[Saved entries]
○ ○ ○ ○
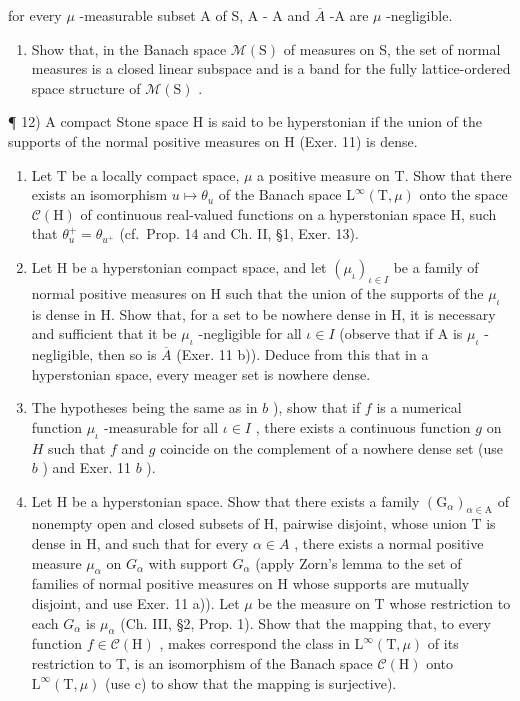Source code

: for every \(\mu\) -measurable subset A of S, A - A and \(\overline{A}\) -A are \(\mu\) -negligible.

\begin{enumerate}
\def\labelenumi{\alph{enumi})}
\setcounter{enumi}{2}
\tightlist
\item
  Show that, in the Banach space \(\mathcal{M}(\mathrm{S})\) of measures on S, the set of normal measures is a closed linear subspace and is a band for the fully lattice-ordered space structure of \(\mathcal{M}(\mathrm{S})\) .
\end{enumerate}

¶ 12) A compact Stone space H is said to be hyperstonian if the union of the supports of the normal positive measures on H (Exer. 11) is dense.

\begin{enumerate}
\def\labelenumi{\alph{enumi})}
\item
  Let T be a locally compact space, \(\mu\) a positive measure on T. Show that there exists an isomorphism \(u \mapsto \theta_{u}\) of the Banach space \(\mathrm{L}^{\infty}(\mathrm{T}, \mu)\) onto the space \(\mathcal{C}(\mathrm{H})\) of continuous real-valued functions on a hyperstonian space H, such that \(\theta_{u}^{+} = \theta_{u^{+}}\) (cf.~Prop. 14 and Ch. II, §1, Exer. 13).
\item
  Let H be a hyperstonian compact space, and let \((\mu_{\iota})_{\iota\in I}\) be a family of normal positive measures on H such that the union of the supports of the \(\mu_{\iota}\) is dense in H. Show that, for a set to be nowhere dense in H, it is necessary and sufficient that it be \(\mu_{\iota}\) -negligible for all \(\iota\in I\) (observe that if A is \(\mu_{\iota}\) -negligible, then so is \(\overline{A}\) (Exer. 11 b)). Deduce from this that in a hyperstonian space, every meager set is nowhere dense.
\item
  The hypotheses being the same as in \(b\) ), show that if \(f\) is a numerical function \(\mu_{\iota}\) -measurable for all \(\iota \in I\) , there exists a continuous function \(g\) on \(H\) such that \(f\) and \(g\) coincide on the complement of a nowhere dense set (use \(b\) ) and Exer. 11 \(b\) ).
\item
  Let H be a hyperstonian space. Show that there exists a family \((\mathrm{G}_{\alpha})_{\alpha\in\mathrm{A}}\) of nonempty open and closed subsets of H, pairwise disjoint, whose union T is dense in H, and such that for every \(\alpha\in A\) , there exists a normal positive measure \(\mu_{\alpha}\) on \(G_{\alpha}\) with support \(G_{\alpha}\) (apply Zorn's lemma to the set of families of normal positive measures on H whose supports are mutually disjoint, and use Exer. 11 a)). Let \(\mu\) be the measure on T whose restriction to each \(G_{\alpha}\) is \(\mu_{\alpha}\) (Ch. III, §2, Prop. 1). Show that the mapping that, to every function \(f\in\mathcal{C}(\mathrm{H})\) , makes correspond the class in \(\mathrm{L}^{\infty}(\mathrm{T},\mu)\) of its restriction to T, is an isomorphism of the Banach space \(\mathcal{C}(\mathrm{H})\) onto \(\mathrm{L}^{\infty}(\mathrm{T},\mu)\) (use c) to show that the mapping is surjective).
\end{enumerate}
○ ○ ○ ○
Work order
Output the data above exactly, excluding images.

Answer space
Source code

: for every \(\mu\) -measurable subset A of S, A - A and \(\overline{A}\) -A are \(\mu\) -negligible.

\begin{enumerate}
\def\labelenumi{\alph{enumi})}
\setcounter{enumi}{2}
\tightlist
\item
  Show that, in the Banach space \(\mathcal{M}(\mathrm{S})\) of measures on S, the set of normal measures is a closed linear subspace and is a band for the fully lattice-ordered space structure of \(\mathcal{M}(\mathrm{S})\) .
\end{enumerate}

¶ 12) A compact Stone space H is said to be hyperstonian if the union of the supports of the normal positive measures on H (Exer. 11) is dense.

\begin{enumerate}
\def\labelenumi{\alph{enumi})}
\item
  Let T be a locally compact space, \(\mu\) a positive measure on T. Show that there exists an isomorphism \(u \mapsto \theta_{u}\) of the Banach space \(\mathrm{L}^{\infty}(\mathrm{T}, \mu)\) onto the space \(\mathcal{C}(\mathrm{H})\) of continuous real-valued functions on a hyperstonian space H, such that \(\theta_{u}^{+} = \theta_{u^{+}}\) (cf.~Prop. 14 and Ch. II, §1, Exer. 13).
\item
  Let H be a hyperstonian compact space, and let \((\mu_{\iota})_{\iota\in I}\) be a family of normal positive measures on H such that the union of the supports of the \(\mu_{\iota}\) is dense in H. Show that, for a set to be nowhere dense in H, it is necessary and sufficient that it be \(\mu_{\iota}\) -negligible for all \(\iota\in I\) (observe that if A is \(\mu_{\iota}\) -negligible, then so is \(\overline{A}\) (Exer. 11 b)). Deduce from this that in a hyperstonian space, every meager set is nowhere dense.
\item
  The hypotheses being the same as in \(b\) ), show that if \(f\) is a numerical function \(\mu_{\iota}\) -measurable for all \(\iota \in I\) , there exists a continuous function \(g\) on \(H\) such that \(f\) and \(g\) coincide on the complement of a nowhere dense set (use \(b\) ) and Exer. 11 \(b\) ).
\item
  Let H be a hyperstonian space. Show that there exists a family \((\mathrm{G}_{\alpha})_{\alpha\in\mathrm{A}}\) of nonempty open and closed subsets of H, pairwise disjoint, whose union T is dense in H, and such that for every \(\alpha\in A\) , there exists a normal positive measure \(\mu_{\alpha}\) on \(G_{\alpha}\) with support \(G_{\alpha}\) (apply Zorn's lemma to the set of families of normal positive measures on H whose supports are mutually disjoint, and use Exer. 11 a)). Let \(\mu\) be the measure on T whose restriction to each \(G_{\alpha}\) is \(\mu_{\alpha}\) (Ch. III, §2, Prop. 1). Show that the mapping that, to every function \(f\in\mathcal{C}(\mathrm{H})\) , makes correspond the class in \(\mathrm{L}^{\infty}(\mathrm{T},\mu)\) of its restriction to T, is an isomorphism of the Banach space \(\mathcal{C}(\mathrm{H})\) onto \(\mathrm{L}^{\infty}(\mathrm{T},\mu)\) (use c) to show that the mapping is surjective).
\end{enumerate}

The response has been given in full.